Of the entries below, return only those lines from the line with "[![Donate to this project using Thanks" to the line with "[![Donate to this project using Buy", exactly, both included.

### Records shown:
##########
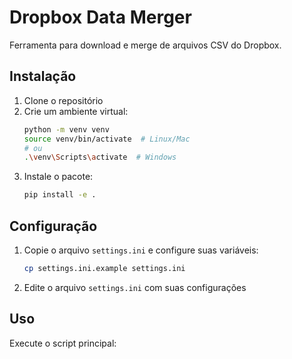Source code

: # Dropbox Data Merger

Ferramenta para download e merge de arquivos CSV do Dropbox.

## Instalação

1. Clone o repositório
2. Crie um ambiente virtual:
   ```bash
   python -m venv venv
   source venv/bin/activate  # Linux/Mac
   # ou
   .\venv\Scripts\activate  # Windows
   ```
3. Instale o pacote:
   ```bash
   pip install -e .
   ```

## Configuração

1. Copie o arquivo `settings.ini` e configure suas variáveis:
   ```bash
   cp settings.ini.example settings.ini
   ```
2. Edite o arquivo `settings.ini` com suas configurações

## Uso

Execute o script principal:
##########
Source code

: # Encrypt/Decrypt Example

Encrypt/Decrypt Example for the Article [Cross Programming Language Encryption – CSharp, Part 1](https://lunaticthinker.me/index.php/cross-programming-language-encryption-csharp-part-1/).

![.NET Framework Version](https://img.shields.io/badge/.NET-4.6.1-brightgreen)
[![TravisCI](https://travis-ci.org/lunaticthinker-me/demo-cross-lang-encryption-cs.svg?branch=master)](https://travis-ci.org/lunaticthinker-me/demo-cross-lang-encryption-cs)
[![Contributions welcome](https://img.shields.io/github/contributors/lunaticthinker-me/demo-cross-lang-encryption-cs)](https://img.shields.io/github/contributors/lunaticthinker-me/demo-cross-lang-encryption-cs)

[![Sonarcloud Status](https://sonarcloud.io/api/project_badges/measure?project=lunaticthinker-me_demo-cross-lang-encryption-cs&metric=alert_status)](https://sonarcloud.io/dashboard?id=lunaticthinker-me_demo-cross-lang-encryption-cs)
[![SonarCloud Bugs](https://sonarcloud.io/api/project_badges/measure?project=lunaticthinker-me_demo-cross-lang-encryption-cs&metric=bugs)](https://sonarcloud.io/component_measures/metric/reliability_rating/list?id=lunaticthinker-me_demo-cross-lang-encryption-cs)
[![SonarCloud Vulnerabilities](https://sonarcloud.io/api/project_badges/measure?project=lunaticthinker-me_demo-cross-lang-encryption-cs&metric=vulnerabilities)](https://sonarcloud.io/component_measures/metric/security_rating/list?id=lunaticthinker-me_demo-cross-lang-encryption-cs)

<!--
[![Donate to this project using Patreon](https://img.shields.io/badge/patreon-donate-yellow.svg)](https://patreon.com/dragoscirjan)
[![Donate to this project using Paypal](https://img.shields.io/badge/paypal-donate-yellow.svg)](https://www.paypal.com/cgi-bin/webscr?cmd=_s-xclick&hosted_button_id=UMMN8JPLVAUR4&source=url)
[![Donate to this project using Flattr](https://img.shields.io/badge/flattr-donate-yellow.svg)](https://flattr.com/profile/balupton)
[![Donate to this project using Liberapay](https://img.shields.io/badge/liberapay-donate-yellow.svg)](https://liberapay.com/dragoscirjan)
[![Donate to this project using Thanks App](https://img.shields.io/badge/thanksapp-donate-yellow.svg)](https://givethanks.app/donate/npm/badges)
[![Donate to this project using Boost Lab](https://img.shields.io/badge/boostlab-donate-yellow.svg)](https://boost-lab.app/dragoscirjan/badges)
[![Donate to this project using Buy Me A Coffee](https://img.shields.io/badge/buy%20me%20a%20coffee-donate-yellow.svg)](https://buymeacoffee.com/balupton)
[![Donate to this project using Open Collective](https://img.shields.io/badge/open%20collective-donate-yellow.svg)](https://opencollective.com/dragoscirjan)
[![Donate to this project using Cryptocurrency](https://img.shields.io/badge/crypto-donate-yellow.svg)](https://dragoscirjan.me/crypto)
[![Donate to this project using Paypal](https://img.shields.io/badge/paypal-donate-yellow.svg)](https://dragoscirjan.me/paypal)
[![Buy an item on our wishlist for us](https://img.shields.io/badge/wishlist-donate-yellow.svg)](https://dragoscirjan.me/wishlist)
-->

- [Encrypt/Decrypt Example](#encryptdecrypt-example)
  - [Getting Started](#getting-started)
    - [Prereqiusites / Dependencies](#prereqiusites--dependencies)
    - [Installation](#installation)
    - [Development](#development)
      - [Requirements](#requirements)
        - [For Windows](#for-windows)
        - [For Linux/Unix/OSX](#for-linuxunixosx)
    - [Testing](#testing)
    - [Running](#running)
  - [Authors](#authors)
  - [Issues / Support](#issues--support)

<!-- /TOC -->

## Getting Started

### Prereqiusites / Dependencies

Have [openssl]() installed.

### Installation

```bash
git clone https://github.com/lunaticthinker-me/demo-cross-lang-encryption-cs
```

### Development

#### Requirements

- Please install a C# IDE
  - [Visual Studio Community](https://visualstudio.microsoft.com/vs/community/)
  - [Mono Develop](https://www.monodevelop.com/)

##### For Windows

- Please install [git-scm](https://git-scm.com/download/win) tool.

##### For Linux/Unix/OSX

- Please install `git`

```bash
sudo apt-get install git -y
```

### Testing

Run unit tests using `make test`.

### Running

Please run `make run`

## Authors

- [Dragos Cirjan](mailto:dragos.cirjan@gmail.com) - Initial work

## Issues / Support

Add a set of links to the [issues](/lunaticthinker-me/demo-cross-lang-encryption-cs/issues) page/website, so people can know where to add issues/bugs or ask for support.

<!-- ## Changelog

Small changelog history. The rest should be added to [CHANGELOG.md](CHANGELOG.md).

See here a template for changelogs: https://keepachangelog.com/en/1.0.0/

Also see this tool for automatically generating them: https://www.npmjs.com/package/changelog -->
##########
### Finished task:
[![Donate to this project using Thanks App](https://img.shields.io/badge/thanksapp-donate-yellow.svg)](https://givethanks.app/donate/npm/badges)
[![Donate to this project using Boost Lab](https://img.shields.io/badge/boostlab-donate-yellow.svg)](https://boost-lab.app/dragoscirjan/badges)
[![Donate to this project using Buy Me A Coffee](https://img.shields.io/badge/buy%20me%20a%20coffee-donate-yellow.svg)](https://buymeacoffee.com/balupton)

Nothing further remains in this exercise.